Corrupting Tolkien and Dumbing Him Down

The "Rings of Power" series is to Tolkien's works what the Book of Mormon is to the Old Testament

By Timothy Furnish Published on September 23, 2022

I first read The Lord of the Rings in 1977. Since then I’ve consumed everything else J.R.R Tolkien wrote, as well as all the material edited by his son Christopher. I’ve watched Peter Jackson’s movies dozens of times (LotR more than the inferior Hobbit trilogy, however). A few years ago I published a political history of Middle-earth (“geek” could be my middle name). I hope to finish a military history of that world in the not-too-distant future.

There Was Always Hope

So needless to say, like millions of others, I was greatly enthused when, five years ago, Amazon announced its plans for a series on the Second Age of Middle-earth. Even though the corporate giant had gained only the rights to LotR and The Hobbit, despite the dump truck full of money they drove to the Tolkien estate. Surely there was enough background material in the novels themselves, and especially in the appendices, to fashion riveting tales? Even without recourse to The Silmarillion (which details the history of the Second as well as the more mythical First Age). Or to Unfinished Tales (which provides crucial backstories on several major characters, events, and artifacts of LotR).

Until the Show Came Out

You’d think so, wouldn’t you? But, as many of us feared, Amazon Prime’s writers and producers went for woke. Tolkien’s own data on the world he created has often been pushed aside. The result? The Rings of Power is infected with the showrunners’ allegorical fantasies, instead of the Oxford don’s devotion to story-telling as “history, true or feigned” (LotR, p. xxiiv).

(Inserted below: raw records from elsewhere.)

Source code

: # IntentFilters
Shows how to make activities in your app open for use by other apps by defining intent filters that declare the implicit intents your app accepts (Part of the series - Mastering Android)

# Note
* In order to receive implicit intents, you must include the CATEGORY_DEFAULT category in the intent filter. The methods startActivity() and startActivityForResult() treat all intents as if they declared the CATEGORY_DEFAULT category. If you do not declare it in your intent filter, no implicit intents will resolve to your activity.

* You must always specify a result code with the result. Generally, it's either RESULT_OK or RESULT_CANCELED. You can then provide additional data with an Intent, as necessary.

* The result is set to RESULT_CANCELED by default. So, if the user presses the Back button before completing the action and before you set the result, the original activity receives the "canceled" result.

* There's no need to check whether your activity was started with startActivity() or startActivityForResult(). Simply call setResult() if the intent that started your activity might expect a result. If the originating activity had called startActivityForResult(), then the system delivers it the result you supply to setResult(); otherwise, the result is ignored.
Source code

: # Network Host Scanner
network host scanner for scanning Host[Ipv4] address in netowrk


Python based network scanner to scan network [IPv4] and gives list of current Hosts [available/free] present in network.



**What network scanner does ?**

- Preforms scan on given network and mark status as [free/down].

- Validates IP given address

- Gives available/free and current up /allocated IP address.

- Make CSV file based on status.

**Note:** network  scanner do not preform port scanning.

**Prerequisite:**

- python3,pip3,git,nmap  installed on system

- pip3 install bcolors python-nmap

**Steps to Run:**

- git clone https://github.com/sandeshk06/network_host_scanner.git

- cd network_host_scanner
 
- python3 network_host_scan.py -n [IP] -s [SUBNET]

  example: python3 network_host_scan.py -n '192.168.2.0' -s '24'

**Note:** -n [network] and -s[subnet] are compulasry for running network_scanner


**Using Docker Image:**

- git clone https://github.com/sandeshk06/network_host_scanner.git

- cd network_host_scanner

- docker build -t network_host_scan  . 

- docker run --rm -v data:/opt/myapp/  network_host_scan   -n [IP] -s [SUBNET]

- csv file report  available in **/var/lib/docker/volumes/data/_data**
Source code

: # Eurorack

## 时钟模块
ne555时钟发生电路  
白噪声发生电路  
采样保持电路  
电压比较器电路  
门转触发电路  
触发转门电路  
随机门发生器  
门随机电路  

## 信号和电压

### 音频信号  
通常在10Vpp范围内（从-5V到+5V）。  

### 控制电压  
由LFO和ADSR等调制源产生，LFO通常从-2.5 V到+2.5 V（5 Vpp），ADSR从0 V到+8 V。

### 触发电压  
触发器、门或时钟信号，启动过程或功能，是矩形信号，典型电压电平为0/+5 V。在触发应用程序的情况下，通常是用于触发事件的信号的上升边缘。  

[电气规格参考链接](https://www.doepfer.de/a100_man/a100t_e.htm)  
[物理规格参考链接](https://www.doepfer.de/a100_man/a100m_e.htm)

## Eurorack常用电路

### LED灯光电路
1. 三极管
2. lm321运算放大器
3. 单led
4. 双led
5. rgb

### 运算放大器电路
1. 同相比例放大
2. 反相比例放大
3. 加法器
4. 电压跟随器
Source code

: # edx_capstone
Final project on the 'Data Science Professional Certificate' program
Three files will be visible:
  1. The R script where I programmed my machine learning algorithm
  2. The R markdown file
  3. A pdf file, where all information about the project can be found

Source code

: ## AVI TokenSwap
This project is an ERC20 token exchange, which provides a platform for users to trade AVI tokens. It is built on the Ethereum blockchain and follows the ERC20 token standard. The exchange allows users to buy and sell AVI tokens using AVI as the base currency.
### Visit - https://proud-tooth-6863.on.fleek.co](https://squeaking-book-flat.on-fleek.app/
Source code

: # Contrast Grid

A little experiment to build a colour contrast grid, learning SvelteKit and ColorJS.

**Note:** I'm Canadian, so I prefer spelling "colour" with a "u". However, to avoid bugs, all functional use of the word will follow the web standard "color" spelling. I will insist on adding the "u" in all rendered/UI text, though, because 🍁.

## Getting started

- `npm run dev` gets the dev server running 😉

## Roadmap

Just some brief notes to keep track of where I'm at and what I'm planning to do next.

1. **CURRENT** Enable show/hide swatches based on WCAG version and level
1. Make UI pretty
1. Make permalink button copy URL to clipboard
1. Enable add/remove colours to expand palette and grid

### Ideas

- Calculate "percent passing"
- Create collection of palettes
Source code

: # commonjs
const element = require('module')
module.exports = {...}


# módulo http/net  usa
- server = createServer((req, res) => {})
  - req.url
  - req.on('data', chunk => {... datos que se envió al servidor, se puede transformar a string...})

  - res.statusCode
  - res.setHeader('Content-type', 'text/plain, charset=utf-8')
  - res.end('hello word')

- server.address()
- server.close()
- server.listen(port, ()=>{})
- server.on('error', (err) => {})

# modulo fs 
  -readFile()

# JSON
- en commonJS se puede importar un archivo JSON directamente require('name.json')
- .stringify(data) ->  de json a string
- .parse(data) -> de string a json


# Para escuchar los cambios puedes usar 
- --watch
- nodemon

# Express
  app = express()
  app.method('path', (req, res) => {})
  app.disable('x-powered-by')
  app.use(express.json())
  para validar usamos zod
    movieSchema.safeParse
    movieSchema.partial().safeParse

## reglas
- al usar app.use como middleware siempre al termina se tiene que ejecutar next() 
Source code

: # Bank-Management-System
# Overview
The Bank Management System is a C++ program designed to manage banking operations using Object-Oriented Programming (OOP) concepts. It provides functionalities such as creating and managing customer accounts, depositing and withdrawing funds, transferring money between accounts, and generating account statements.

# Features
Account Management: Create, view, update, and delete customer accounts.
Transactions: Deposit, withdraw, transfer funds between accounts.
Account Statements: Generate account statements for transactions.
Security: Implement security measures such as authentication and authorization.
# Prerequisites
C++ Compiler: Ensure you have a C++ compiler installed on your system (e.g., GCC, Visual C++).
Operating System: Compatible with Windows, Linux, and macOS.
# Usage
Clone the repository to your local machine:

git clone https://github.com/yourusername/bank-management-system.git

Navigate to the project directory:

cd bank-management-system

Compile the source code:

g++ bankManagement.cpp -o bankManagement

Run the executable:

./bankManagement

Diversity is Only Skin-Deep

The random insertion of racial “diversity” into RoP is the most obvious, and discussed — albeit not the worst — example of missteps. It would have made sense, both biologically and in terms of Middle-earth’s established history, to have some of the Men be darker-skinned. Especially those of the “Southlands,” to include Harad — whom Tolkien specifically describes as such. (Yet the humans there look, and sound, as if they’d escaped from a Charles Dickens tale.)

Ditto for the “Harfoots,” a tribe of proto-Hobbits who show up in RoP, led by the always-delightful Lenny Henry. These are described in the LotR “Prologue” as “browner of skin” than other Hobbits. But melanin-rich Elves and Dwarves simply make no sense. The former are based on legends from Northern Europe. The latter likewise, and in addition live and work mostly underground. So why would any of either of those races resemble African-Americans?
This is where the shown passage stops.